2020-05-01 - reclassified items on preprint servers as Green OA
As described in What do the types of oa_status mean?, an article is Green OA if the host_type of its best location is "repository". Until now, the URL resolved by an article's persistent DOI URL was always considered to have host_type "publisher", and thus to be either Bronze, Hybrid, or Gold. Now, these locations are considered repositories and the articles are Green. At the time of this writing 170,000 articles are affected by this change.
2020-02-25 - began retroactively applying Crossref metadata updates:
We improved our Crossref data collection so that the latest article metadata is always reflected in Unpaywall, and we're retroactively applying Crossref updates from the last six months.

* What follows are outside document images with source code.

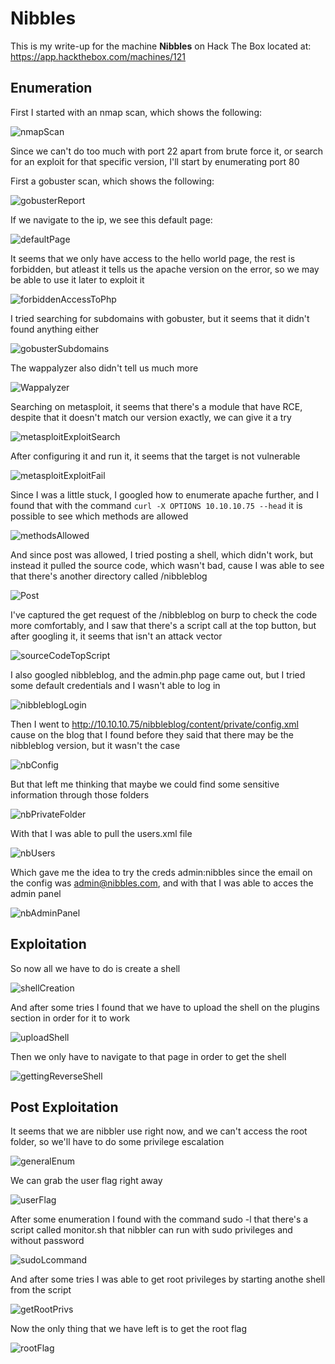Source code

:# Nibbles

This is my write-up for the machine **Nibbles** on Hack The Box located at: https://app.hackthebox.com/machines/121

## Enumeration

First I started with an nmap scan, which shows the following:

![nmapScan](./res/Nibbles/nmapScan.png)

Since we can't do too much with port 22 apart from brute force it, or search for an exploit for that specific version, I'll start by enumerating port 80

First a gobuster scan, which shows the following:

![gobusterReport](./res/Nibbles/gobusterReport.png)

If we navigate to the ip, we see this default page:

![defaultPage](./res/Nibbles/defaultPage.png)

It seems that we only have access to the hello world page, the rest is forbidden, but atleast it tells us the apache version on the error, so we may be able to use it later to exploit it

![forbiddenAccessToPhp](./res/Nibbles/forbiddenAccessToPhp.png)

I tried searching for subdomains with gobuster, but it seems that it didn't found anything either

![gobusterSubdomains](./res/Nibbles/gobusterSubdomains.png)

The wappalyzer also didn't tell us much more

![Wappalyzer](./res/Nibbles/Wappalyzer.png)

Searching on metasploit, it seems that there's a module that have RCE, despite that it doesn't match our version exactly, we can give it a try

![metasploitExploitSearch](./res/Nibbles/metasploitExploitSearch.png)

After configuring it and run it, it seems that the target is not vulnerable

![metasploitExploitFail](./res/Nibbles/metasploitExploitFail.png)

Since I was a little stuck, I googled how to enumerate apache further, and I found that with the command `curl -X OPTIONS 10.10.10.75 --head` it is possible to see which methods are allowed

![methodsAllowed](./res/Nibbles/methodsAllowed.png)

And since post was allowed, I tried posting a shell, which didn't work, but instead it pulled the source code, which wasn't bad, cause I was able to see that there's another directory called /nibbleblog

![Post](./res/Nibbles/Post.png)

I've captured the get request of the /nibbleblog on burp to check the code more comfortably, and I saw that there's a script call at the top button, but after googling it, it seems that isn't an attack vector

![sourceCodeTopScript](./res/Nibbles/sourceCodeTopScript.png)

I also googled nibbleblog, and the admin.php page came out, but I tried some default credentials and I wasn't able to log in

![nibbleblogLogin](./res/Nibbles/nibbleblogLogin.png)

Then I went to http://10.10.10.75/nibbleblog/content/private/config.xml cause on the blog that I found before they said that there may be the nibbleblog version, but it wasn't the case

![nbConfig](./res/Nibbles/nbConfig.png)

But that left me thinking that maybe we could find some sensitive information through those folders

![nbPrivateFolder](./res/Nibbles/nbPrivateFolder.png)

With that I was able to pull the users.xml file

![nbUsers](./res/Nibbles/nbUsers.png)

Which gave me the idea to try the creds admin:nibbles since the email on the config was admin@nibbles.com, and with that I was able to acces the admin panel

![nbAdminPanel](./res/Nibbles/nbAdminPanel.png)

## Exploitation

So now all we have to do is create a shell

![shellCreation](./res/Nibbles/shellCreation.png)

And after some tries I found that we have to upload the shell on the plugins section in order for it to work

![uploadShell](./res/Nibbles/uploadShell.png)

Then we only have to navigate to that page in order to get the shell

![gettingReverseShell](./res/Nibbles/gettingReverseShell.png)

## Post Exploitation

It seems that we are nibbler use right now, and we can't access the root folder, so we'll have to do some privilege escalation

![generalEnum](./res/Nibbles/generalEnum.png)

We can grab the user flag right away

![userFlag](./res/Nibbles/userFlag.png)

After some enumeration I found with the command sudo -l that there's a script called monitor.sh that nibbler can run with sudo privileges and without password

![sudoLcommand](./res/Nibbles/sudoLcommand.png)

And after some tries I was able to get root privileges by starting anothe shell from the script

![getRootPrivs](./res/Nibbles/getRootPrivs.png)

Now the only thing that we have left is to get the root flag

![rootFlag](./res/Nibbles/rootFlag.png)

This will affect the data feed for about 15 million articles and will produce larger-than-usual files between 2020-03-05 and 2020-03-19. We expect these files to contain about 8 million lines. The majority of these changes are revisions to published_date, publisher, and genre and do not affect open_locations or oa_status.

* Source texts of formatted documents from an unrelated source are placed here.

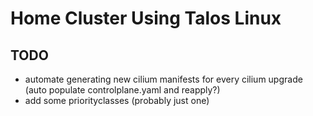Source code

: # Home Cluster Using Talos Linux

## TODO
- automate generating new cilium manifests for every cilium upgrade (auto populate controlplane.yaml and reapply?)
- add some priorityclasses (probably just one)
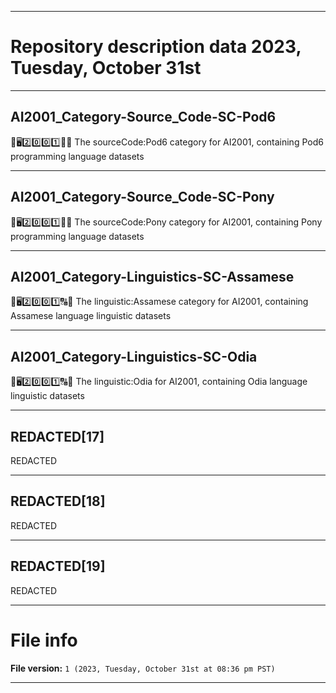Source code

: 
***

# Repository description data 2023, Tuesday, October 31st

---

## AI2001_Category-Source_Code-SC-Pod6

🧠️🖥️2️⃣️0️⃣️0️⃣️1️⃣️💾️📜️ The sourceCode:Pod6 category for AI2001, containing Pod6 programming language datasets

---

## AI2001_Category-Source_Code-SC-Pony

🧠️🖥️2️⃣️0️⃣️0️⃣️1️⃣️💾️📜️ The sourceCode:Pony category for AI2001, containing Pony programming language datasets

---

## AI2001_Category-Linguistics-SC-Assamese

🧠️🖥️2️⃣️0️⃣️0️⃣️1️⃣️🔠️🔢️ The linguistic:Assamese category for AI2001, containing Assamese language linguistic datasets

---

## AI2001_Category-Linguistics-SC-Odia

🧠️🖥️2️⃣️0️⃣️0️⃣️1️⃣️🔠️🔢️ The linguistic:Odia for AI2001, containing Odia language linguistic datasets

---

## REDACTED[17]

REDACTED

---

## REDACTED[18]

REDACTED

---

## REDACTED[19]

REDACTED

***

# File info

**File version:** `1 (2023, Tuesday, October 31st at 08:36 pm PST)`

***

2019-12-08 - added articles from Semantic Scholar:
We're adding about 8 million PDFs hosted by Semantic Scholar. We already have OA locations for many of these articles, but we expect this to create 3 million new Green OA articles by the end of 2019.
2019-11-14 - improved PDF validation:
Our automated PDF validation processes are now much more robust, allowing us to add about 1.5 million new OA articles. Half of these are in newly-identified Gold OA journals that we were previously unable to spot because these articles looked unavailable to us.